Frankfurt am MainStädel Museum28 October 2021 - 30 January 2021
Hirnsturm II

Hirnsturm II

Drawing is at the centre of Marc Brandenburg’s (b. 1965) oeuvre. It forms the basis for all his artistic considerations. Since the early 1990s, the Berlin-born artist has been developing his graphic work, which can also be understood as an endless series. To these ends, he resorts to the simplest means: the camera, a photocopier, and later a computer, as well as paper and pencil.

For the most part he uses his own photographs as a starting point, but he also uses material from other sources. With the help of the copier or an image processing program he inverts these photographs and transfers the resulting negative images onto the drawing – black becomes white, white becomes black. At times, he precisely executes the background, while at other times the motif is left free; it is occasionally mounted on the empty pictorial background so that it seems to float in space. The presentation of his works in black light adds an additional layer to the pencil drawings and unifies the different contents into a single flood of images.

Marc Brandenburg devotes himself to themes and protagonists he encounters in his own surroundings: among others, banal objects such as plastic toys, idols from pop culture and costumed people who seem to mutate into fantasy creatures, but also the sleeping places of homeless people. A sense of ambiguity always resonates: Cheerful subjects can seem abysmal, while oppressive living environments radiate a peculiar beauty. Marc Brandenburg does not judge, but rather merely records what he sees.

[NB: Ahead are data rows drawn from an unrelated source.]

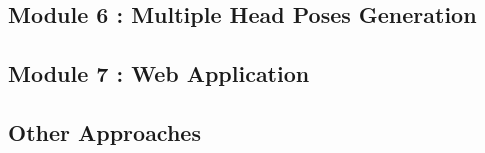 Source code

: \newpage

\subsection{Module 6 : Multiple Head Poses Generation}
\label{sec:poses}


\newpage

\subsection{Module 7 : Web Application}
\label{sec:web_app}


\newpage

\subsection{Other Approaches}
\label{sec:other_app}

His video installation Camouflage Pullover from 1992/2018 also deals bluntly with the realities of life. Marc Brandenburg observes from the perspective of a German, gay person of colour at a world marked by racism and prejudice: By concealing performers with simple jumpers with knitted-on, racist-stereotypical faces and hands, he relentlessly exposes these grievances. Who is really behind the mask remains hidden from passers-by – an only ostensibly playful questioning of identities that many people are not able to do in real life.